Women in areas infiltrated by the Zika virus have been showing increased interest in abortion medications like mifepristone and misoprostol.

The New England Journal of Medicine recently published a correspondence that investigated women’s responses to the Pan American Health Organization’s (PAHO) alert last fall about the Zika virus in Latin America. The warning included information about microcephaly and advised that women avoid pregnancy.

“Yet, in most Latin American countries, abortion is illegal or highly restricted, leaving pregnant women with few options,” the study authors wrote.

However, one option for women is a resource called Women on Web (WoW), which offers abortion medications via telemedicine in countries where safe abortions aren’t available.

The study authors looked at WoW data from January 1, 2010, to March 2, 2016, in 19 countries. The following countries, where there has been indigenous Zika transmission, showed an increase in online requests for abortion medications through WoW:

1.

Brazil

2.

Colombia

3.

Costa Rica

4.

El Salvador

5.

Honduras

6.

Venezuela

7.

Bolivia

8.

Guatemala

9.

Nicaragua

10.

Panama

11.

Paraguay

These 11 countries saw increases between 36% and 108% over baseline in requests for abortion medication through WoW after the PAHO alert, according to the study authors.

Two other countries that don’t have autochthonous Zika transmission but do have legally restricted abortion showed small increases in requests for abortion medication were Argentina and Peru. One country that didn’t show increases in abortion medication interest, despite indigenous Zika transmission, was Jamaica.

The study authors noted that they couldn’t definitively determine that the widespread increase in abortion medication requests was only due to Zika concerns.

“However, the percentage of women in each country who reported such concern as their reason for seeking abortion correlates with the observed country-specific increases in requests over baseline trends,” they wrote.

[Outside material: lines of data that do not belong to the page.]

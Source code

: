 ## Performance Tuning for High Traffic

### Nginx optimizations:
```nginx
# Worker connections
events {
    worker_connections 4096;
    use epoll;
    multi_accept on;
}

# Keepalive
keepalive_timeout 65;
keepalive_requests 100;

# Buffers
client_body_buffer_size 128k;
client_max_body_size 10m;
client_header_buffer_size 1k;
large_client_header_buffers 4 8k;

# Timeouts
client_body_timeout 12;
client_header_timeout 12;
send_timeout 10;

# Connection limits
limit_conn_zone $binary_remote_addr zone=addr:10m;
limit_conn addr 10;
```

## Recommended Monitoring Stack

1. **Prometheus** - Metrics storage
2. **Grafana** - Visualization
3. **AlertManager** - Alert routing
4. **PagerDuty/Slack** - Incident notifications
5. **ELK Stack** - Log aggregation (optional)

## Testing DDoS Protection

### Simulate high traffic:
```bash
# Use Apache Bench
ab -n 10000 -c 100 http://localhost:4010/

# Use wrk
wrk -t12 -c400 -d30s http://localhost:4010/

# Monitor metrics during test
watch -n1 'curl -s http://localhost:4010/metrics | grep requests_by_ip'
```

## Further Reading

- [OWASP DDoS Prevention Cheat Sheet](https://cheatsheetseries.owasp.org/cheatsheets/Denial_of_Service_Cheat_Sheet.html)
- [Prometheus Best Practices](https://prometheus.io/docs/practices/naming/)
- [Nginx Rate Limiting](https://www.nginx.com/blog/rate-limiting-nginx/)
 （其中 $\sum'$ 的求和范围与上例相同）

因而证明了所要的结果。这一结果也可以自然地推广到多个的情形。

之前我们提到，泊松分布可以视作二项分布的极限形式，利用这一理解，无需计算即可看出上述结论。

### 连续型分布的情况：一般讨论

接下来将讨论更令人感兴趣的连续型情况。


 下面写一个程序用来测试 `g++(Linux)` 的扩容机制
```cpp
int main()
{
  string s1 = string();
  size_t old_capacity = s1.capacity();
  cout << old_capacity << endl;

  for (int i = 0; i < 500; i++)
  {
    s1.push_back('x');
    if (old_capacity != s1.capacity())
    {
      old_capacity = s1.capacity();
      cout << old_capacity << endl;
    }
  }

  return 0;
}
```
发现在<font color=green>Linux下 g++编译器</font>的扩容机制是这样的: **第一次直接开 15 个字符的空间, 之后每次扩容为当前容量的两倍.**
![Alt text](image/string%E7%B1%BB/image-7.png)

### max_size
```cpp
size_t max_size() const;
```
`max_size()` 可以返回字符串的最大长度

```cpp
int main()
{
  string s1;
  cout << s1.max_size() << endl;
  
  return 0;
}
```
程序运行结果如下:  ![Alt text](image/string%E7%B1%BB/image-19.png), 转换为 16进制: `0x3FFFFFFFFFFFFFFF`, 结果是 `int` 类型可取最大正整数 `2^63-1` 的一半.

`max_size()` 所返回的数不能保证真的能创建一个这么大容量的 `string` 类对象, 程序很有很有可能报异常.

The researchers also found that interest in abortion medications was especially prevalent in countries where information about pregnancy complications associated with Zika was distributed. In addition, they noted that their information on the interest in abortions may be underestimated, since women could be using misoprostol from pharmacies or the black market, or they may be resorting to “underground providers.”

“[O]ur results suggest that women were reacting not only to the potential risk of Zika virus in pregnancy, but also to the responses of their governments and health officials,” lead study author Abigail R.A. Aiken, MD, MPH, PhD, assistant professor at the University of Texas at Austin, told Pharmacy Times.

She noted that Jamaica was unique because it issued a pregnancy advisory before local Zika virus was confirmed. This may have contributed to some skepticism about the advisory, or it’s possible that Jamaican women started to avoid pregnancy at an earlier time, Dr. Aiken speculated.

“We were perhaps not surprised to see the biggest increase in requests in Brazil (where requests more than doubled), because women in Brazil had been exposed to the risk of Zika and the media attention it attracted for longest, and because an increase in cases of microcephaly had been confirmed,” she said.

Dr. Aiken said her study’s findings offered 2 main lessons for the United States.

“The first is that there is a need for timely and accurate information from health care providers and public health agencies about the risks of Zika virus in pregnancy,” she said. “The second is that women must be supported in obtaining safe, legal, abortion through their own health care systems.”

Dr. Aiken argued that this is hard advice to follow if women are told to avoid getting pregnant, but have few options to actually avoid it. She highlighted Texas, Florida, and Mississippi as states that are most likely to run into trouble with Zika and also have limited access to abortions.

Women with few resources have the hardest time accessing care like fetal monitoring, and they’re least likely to be able to access abortion care, she said.

“If women in the US are cautioned to avoid pregnancy the way women in some Latin American countries have been, and then are given no means to help them avoid pregnancy or any reproductive options should pregnancy occur, we could well see the same fear, anxiety, and desperation we observed in our study,” Dr. Aiken said.